Task data Start Marker

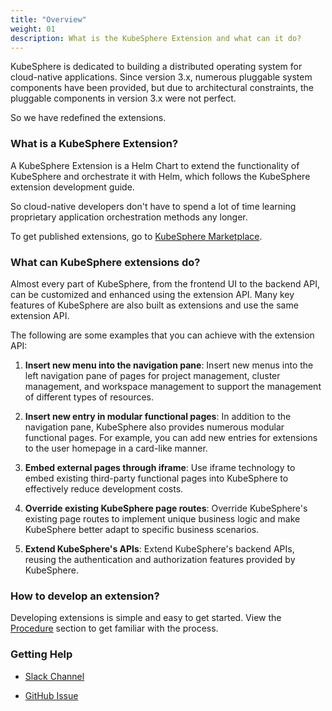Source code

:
 ```yaml
---
title: "Overview"
weight: 01
description: What is the KubeSphere Extension and what can it do? 
---
```


KubeSphere is dedicated to building a distributed operating system for cloud-native applications. Since version 3.x, numerous pluggable system components have been provided, but due to architectural constraints, the pluggable components in version 3.x were not perfect.

So we have redefined the extensions.

### What is a KubeSphere Extension?

A KubeSphere Extension is a Helm Chart to extend the functionality of KubeSphere and orchestrate it with Helm, which follows the KubeSphere extension development guide.

So cloud-native developers don't have to spend a lot of time learning proprietary application orchestration methods any longer.

To get published extensions, go to [KubeSphere Marketplace](https://kubesphere.com.cn/extensions/marketplace/).

### What can KubeSphere extensions do?

Almost every part of KubeSphere, from the frontend UI to the backend API, can be customized and enhanced using the extension API. Many key features of KubeSphere are also built as extensions and use the same extension API.

The following are some examples that you can achieve with the extension API:

1. **Insert new menu into the navigation pane**: Insert new menus into the left navigation pane of pages for project management, cluster management, and workspace management to support the management of different types of resources.

2. **Insert new entry in modular functional pages**: In addition to the navigation pane, KubeSphere also provides numerous modular functional pages. For example, you can add new entries for extensions to the user homepage in a card-like manner.

3. **Embed external pages through iframe**:  Use iframe technology to embed existing third-party functional pages into KubeSphere to effectively reduce development costs.

4. **Override existing KubeSphere page routes**: Override KubeSphere's existing page routes to implement unique business logic and make KubeSphere better adapt to specific business scenarios.

5. **Extend KubeSphere's APIs**: Extend KubeSphere's backend APIs, reusing the authentication and authorization features provided by KubeSphere.


### How to develop an extension?

Developing extensions is simple and easy to get started. View the [Procedure](../../development-procedure/) section to get familiar with the process.


### Getting Help

* [Slack Channel](https://join.slack.com/t/kubesphere/shared_invite/zt-26fio5qz5-Zqv85_vBcBvxe5SXWOwBmw)

* [GitHub Issue](https://github.com/kubesphere/kubesphere/issues/new/choose)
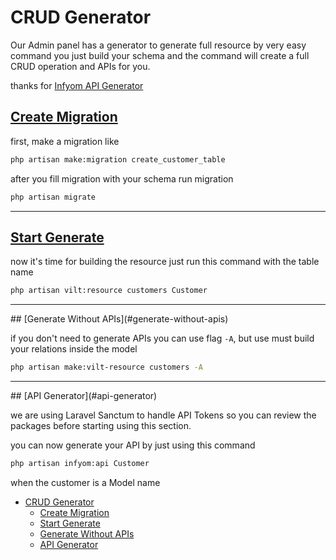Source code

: # CRUD Generator

Our Admin panel has a generator to generate full resource by very easy command you just build your schema and the command will create a full CRUD operation and APIs for you.

thanks for [Infyom API Generator](https://infyom.com/open-source/laravelgenerator/docs/introduction)

<a name="create-migration"></a>
## [Create Migration](#create-migration)


first, make a migration like

```bash
php artisan make:migration create_customer_table
```

after you fill migration with your schema run migration

```bash
php artisan migrate
```
<hr>

<a name="start-generate"></a>
## [Start Generate](#start-generate)

now it's time for building the resource just run this command with the table name

```bash
php artisan vilt:resource customers Customer
```
<hr>
<a name="generate-without-apis"></a>
## [Generate Without APIs](#generate-without-apis)

if you don't need to generate APIs you can use flag `-A`, but use must build your relations inside the model

```bash
php artisan make:vilt-resource customers -A
```
<hr>
<a name="api-generator"></a>
## [API Generator](#api-generator)

we are using Laravel Sanctum to handle API Tokens so you can review the packages before starting using this section.

you can now generate your API by just using this command

```bash
php artisan infyom:api Customer
```

when the customer is a Model name



- [CRUD Generator](#crud-generator)
  - [Create Migration](#create-migration)
  - [Start Generate](#start-generate)
  - [Generate Without APIs](#generate-without-apis)
  - [API Generator](#api-generator)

Task data End Marker

◆ **Problem requirements**
Which of the lines above include the word "command"? Copy each of them.

◆ **Output for this task**
Our Admin panel has a generator to generate full resource by very easy command you just build your schema and the command will create a full CRUD operation and APIs for you.
now it's time for building the resource just run this command with the table name
you can now generate your API by just using this command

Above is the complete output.